Without including the pictures, copy each line below exactly as it reads.
════
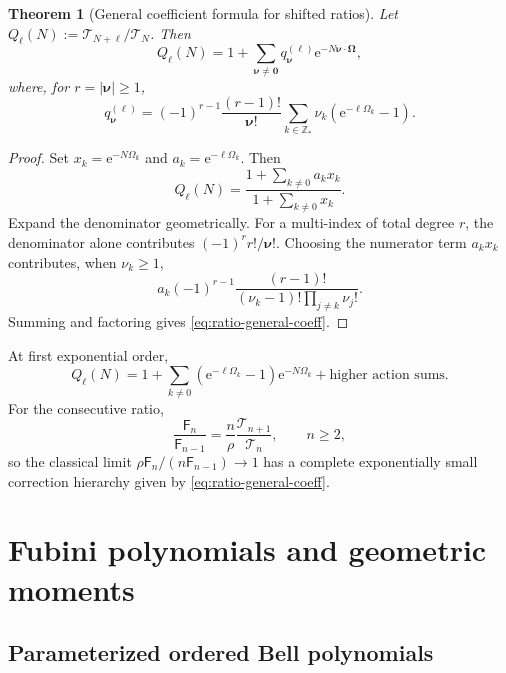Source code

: \documentclass[11pt,oneside]{article}
\numberwithin{equation}{section}
\newtheorem{theorem}{Theorem}[section]
\newcommand{\e}{\mathrm e}
\newcommand{\Z}{\mathbb Z}
\newcommand{\Fub}{\mathsf F}
\newcommand{\abs}[1]{\left|#1\right|}
\newcommand{\paren}[1]{\left(#1\right)}
\begin{document}
\begin{theorem}[General coefficient formula for shifted ratios]
\label{thm:ratio-coefficients}
Let
\(Q_\ell(N):=\mathscr T_{N+\ell}/\mathscr T_N\).  Then
\begin{equation}
 Q_\ell(N)=1+
 \sum_{\bm\nu\ne\bm0}q_{\bm\nu}^{(\ell)}
 \e^{-N\bm\nu\cdot\bm\Omega},
 \label{eq:ratio-transseries}
\end{equation}
where, for \(r=\abs{\bm\nu}\ge1\),
\begin{equation}
 \boxed{\displaystyle
 q_{\bm\nu}^{(\ell)}
 =(-1)^{r-1}\frac{(r-1)!}{\bm\nu!}
 \sum_{k\in\Z_*}\nu_k\paren{\e^{-\ell\Omega_k}-1}.}
 \label{eq:ratio-general-coeff}
\end{equation}
\end{theorem}

\begin{proof}
Set \(x_k=\e^{-N\Omega_k}\) and \(a_k=\e^{-\ell\Omega_k}\).  Then
\[
 Q_\ell(N)=\frac{1+\sum_{k\ne0}a_kx_k}
                 {1+\sum_{k\ne0}x_k}.
\]
Expand the denominator geometrically.  For a multi-index of total degree \(r\), the denominator alone contributes
\((-1)^r r!/\bm\nu!\).  Choosing the numerator term \(a_kx_k\) contributes, when \(\nu_k\ge1\),
\[
 a_k(-1)^{r-1}\frac{(r-1)!}
 {\paren{\nu_k-1}!\prod_{j\ne k}\nu_j!}.
\]
Summing and factoring gives \cref{eq:ratio-general-coeff}.
\end{proof}

At first exponential order,
\begin{equation}
 Q_\ell(N)
 =1+\sum_{k\ne0}\paren{\e^{-\ell\Omega_k}-1}
 \e^{-N\Omega_k}+\text{higher action sums}.
 \label{eq:ratio-first-order}
\end{equation}
For the consecutive ratio,
\begin{equation}
 \frac{\Fub_n}{\Fub_{n-1}}
 =\frac{n}{\rho}\frac{\mathscr T_{n+1}}{\mathscr T_n},
 \qquad n\ge2,
 \label{eq:consecutive-ratio}
\end{equation}
so the classical limit \(\rho\Fub_n/(n\Fub_{n-1})\to1\) has a complete exponentially small correction hierarchy given by \cref{eq:ratio-general-coeff}.

\section{Fubini polynomials and geometric moments}
\label{sec:polynomials}

\subsection{Parameterized ordered Bell polynomials}
\end{document}
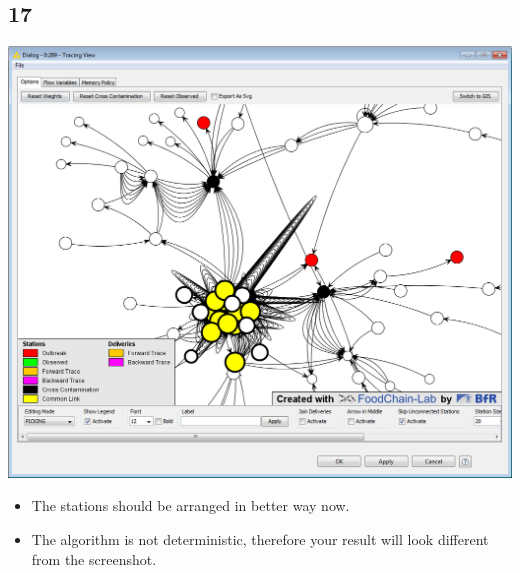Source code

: \documentclass{beamer}
\begin{document}
\subsection{17}
\begin{frame}
	\begin{center}
  		\includegraphics[height=0.6\textheight]{17.png}
	\end{center}
	\begin{itemize}
		\item The stations should be arranged in better way now.
		\item The algorithm is not deterministic, therefore your result will look different from the screenshot.		
	\end{itemize}
\end{frame}
\end{document}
════
- **SOLUTION**
Source code

: \documentclass[11pt,oneside]{article}
\numberwithin{equation}{section}
\newtheorem{theorem}{Theorem}[section]
\newcommand{\e}{\mathrm e}
\newcommand{\Z}{\mathbb Z}
\newcommand{\Fub}{\mathsf F}
\newcommand{\abs}[1]{\left|#1\right|}
\newcommand{\paren}[1]{\left(#1\right)}
\begin{document}
\begin{theorem}[General coefficient formula for shifted ratios]
\label{thm:ratio-coefficients}
Let
\(Q_\ell(N):=\mathscr T_{N+\ell}/\mathscr T_N\).  Then
\begin{equation}
 Q_\ell(N)=1+
 \sum_{\bm\nu\ne\bm0}q_{\bm\nu}^{(\ell)}
 \e^{-N\bm\nu\cdot\bm\Omega},
 \label{eq:ratio-transseries}
\end{equation}
where, for \(r=\abs{\bm\nu}\ge1\),
\begin{equation}
 \boxed{\displaystyle
 q_{\bm\nu}^{(\ell)}
 =(-1)^{r-1}\frac{(r-1)!}{\bm\nu!}
 \sum_{k\in\Z_*}\nu_k\paren{\e^{-\ell\Omega_k}-1}.}
 \label{eq:ratio-general-coeff}
\end{equation}
\end{theorem}

\begin{proof}
Set \(x_k=\e^{-N\Omega_k}\) and \(a_k=\e^{-\ell\Omega_k}\).  Then
\[
 Q_\ell(N)=\frac{1+\sum_{k\ne0}a_kx_k}
                 {1+\sum_{k\ne0}x_k}.
\]
Expand the denominator geometrically.  For a multi-index of total degree \(r\), the denominator alone contributes
\((-1)^r r!/\bm\nu!\).  Choosing the numerator term \(a_kx_k\) contributes, when \(\nu_k\ge1\),
\[
 a_k(-1)^{r-1}\frac{(r-1)!}
 {\paren{\nu_k-1}!\prod_{j\ne k}\nu_j!}.
\]
Summing and factoring gives \cref{eq:ratio-general-coeff}.
\end{proof}

At first exponential order,
\begin{equation}
 Q_\ell(N)
 =1+\sum_{k\ne0}\paren{\e^{-\ell\Omega_k}-1}
 \e^{-N\Omega_k}+\text{higher action sums}.
 \label{eq:ratio-first-order}
\end{equation}
For the consecutive ratio,
\begin{equation}
 \frac{\Fub_n}{\Fub_{n-1}}
 =\frac{n}{\rho}\frac{\mathscr T_{n+1}}{\mathscr T_n},
 \qquad n\ge2,
 \label{eq:consecutive-ratio}
\end{equation}
so the classical limit \(\rho\Fub_n/(n\Fub_{n-1})\to1\) has a complete exponentially small correction hierarchy given by \cref{eq:ratio-general-coeff}.

\section{Fubini polynomials and geometric moments}
\label{sec:polynomials}

\subsection{Parameterized ordered Bell polynomials}
\end{document}
Source code

: \documentclass{beamer}
\begin{document}
\subsection{17}
\begin{frame}
	\begin{center}
  		\includegraphics[height=0.6\textheight]{17.png}
	\end{center}
	\begin{itemize}
		\item The stations should be arranged in better way now.
		\item The algorithm is not deterministic, therefore your result will look different from the screenshot.		
	\end{itemize}
\end{frame}
\end{document}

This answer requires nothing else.